* Exercise prompt:
Below is a block of entries, which should be copied verbatim apart from the pictures.

* Records for this task:

========

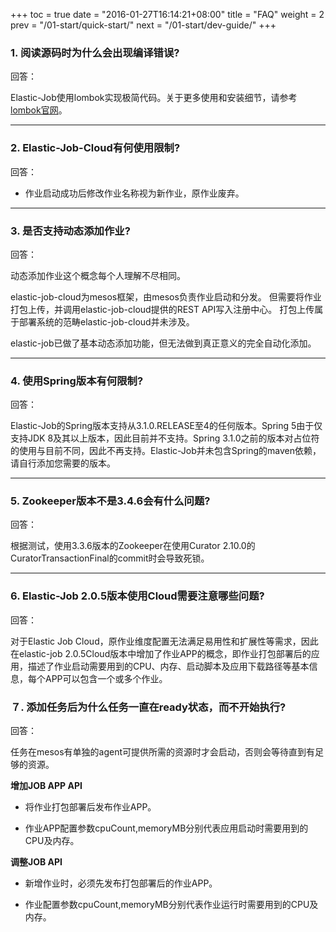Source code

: +++
toc = true
date = "2016-01-27T16:14:21+08:00"
title = "FAQ"
weight = 2
prev = "/01-start/quick-start/"
next = "/01-start/dev-guide/"
+++

### 1. 阅读源码时为什么会出现编译错误?

回答：

Elastic-Job使用lombok实现极简代码。关于更多使用和安装细节，请参考[lombok官网](https://projectlombok.org/download.html)。

***

### 2. Elastic-Job-Cloud有何使用限制?

回答：

* 作业启动成功后修改作业名称视为新作业，原作业废弃。

***

### 3. 是否支持动态添加作业?

回答：

动态添加作业这个概念每个人理解不尽相同。

elastic-job-cloud为mesos框架，由mesos负责作业启动和分发。
但需要将作业打包上传，并调用elastic-job-cloud提供的REST API写入注册中心。
打包上传属于部署系统的范畴elastic-job-cloud并未涉及。

elastic-job已做了基本动态添加功能，但无法做到真正意义的完全自动化添加。

***

### 4. 使用Spring版本有何限制?

回答：

Elastic-Job的Spring版本支持从3.1.0.RELEASE至4的任何版本。Spring 5由于仅支持JDK 8及其以上版本，因此目前并不支持。Spring 3.1.0之前的版本对占位符的使用与目前不同，因此不再支持。Elastic-Job并未包含Spring的maven依赖，请自行添加您需要的版本。

***

### 5. Zookeeper版本不是3.4.6会有什么问题?

回答：

根据测试，使用3.3.6版本的Zookeeper在使用Curator 2.10.0的CuratorTransactionFinal的commit时会导致死锁。

***

### 6. Elastic-Job 2.0.5版本使用Cloud需要注意哪些问题?

回答：

对于Elastic Job Cloud，原作业维度配置无法满足易用性和扩展性等需求，因此在elastic-job 2.0.5Cloud版本中增加了作业APP的概念，即作业打包部署后的应用，描述了作业启动需要用到的CPU、内存、启动脚本及应用下载路径等基本信息，每个APP可以包含一个或多个作业。

### ７. 添加任务后为什么任务一直在ready状态，而不开始执行?

回答：

任务在mesos有单独的agent可提供所需的资源时才会启动，否则会等待直到有足够的资源。

**增加JOB APP API**

* 将作业打包部署后发布作业APP。

* 作业APP配置参数cpuCount,memoryMB分别代表应用启动时需要用到的CPU及内存。

**调整JOB API**

* 新增作业时，必须先发布打包部署后的作业APP。

* 作业配置参数cpuCount,memoryMB分别代表作业运行时需要用到的CPU及内存。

========

* Output for this task:
Source code

: +++
toc = true
date = "2016-01-27T16:14:21+08:00"
title = "FAQ"
weight = 2
prev = "/01-start/quick-start/"
next = "/01-start/dev-guide/"
+++

### 1. 阅读源码时为什么会出现编译错误?

回答：

Elastic-Job使用lombok实现极简代码。关于更多使用和安装细节，请参考[lombok官网](https://projectlombok.org/download.html)。

***

### 2. Elastic-Job-Cloud有何使用限制?

回答：

* 作业启动成功后修改作业名称视为新作业，原作业废弃。

***

### 3. 是否支持动态添加作业?

回答：

动态添加作业这个概念每个人理解不尽相同。

elastic-job-cloud为mesos框架，由mesos负责作业启动和分发。
但需要将作业打包上传，并调用elastic-job-cloud提供的REST API写入注册中心。
打包上传属于部署系统的范畴elastic-job-cloud并未涉及。

elastic-job已做了基本动态添加功能，但无法做到真正意义的完全自动化添加。

***

### 4. 使用Spring版本有何限制?

回答：

Elastic-Job的Spring版本支持从3.1.0.RELEASE至4的任何版本。Spring 5由于仅支持JDK 8及其以上版本，因此目前并不支持。Spring 3.1.0之前的版本对占位符的使用与目前不同，因此不再支持。Elastic-Job并未包含Spring的maven依赖，请自行添加您需要的版本。

***

### 5. Zookeeper版本不是3.4.6会有什么问题?

回答：

根据测试，使用3.3.6版本的Zookeeper在使用Curator 2.10.0的CuratorTransactionFinal的commit时会导致死锁。

***

### 6. Elastic-Job 2.0.5版本使用Cloud需要注意哪些问题?

回答：

对于Elastic Job Cloud，原作业维度配置无法满足易用性和扩展性等需求，因此在elastic-job 2.0.5Cloud版本中增加了作业APP的概念，即作业打包部署后的应用，描述了作业启动需要用到的CPU、内存、启动脚本及应用下载路径等基本信息，每个APP可以包含一个或多个作业。

### ７. 添加任务后为什么任务一直在ready状态，而不开始执行?

回答：

任务在mesos有单独的agent可提供所需的资源时才会启动，否则会等待直到有足够的资源。

**增加JOB APP API**

* 将作业打包部署后发布作业APP。

* 作业APP配置参数cpuCount,memoryMB分别代表应用启动时需要用到的CPU及内存。

**调整JOB API**

* 新增作业时，必须先发布打包部署后的作业APP。

* 作业配置参数cpuCount,memoryMB分别代表作业运行时需要用到的CPU及内存。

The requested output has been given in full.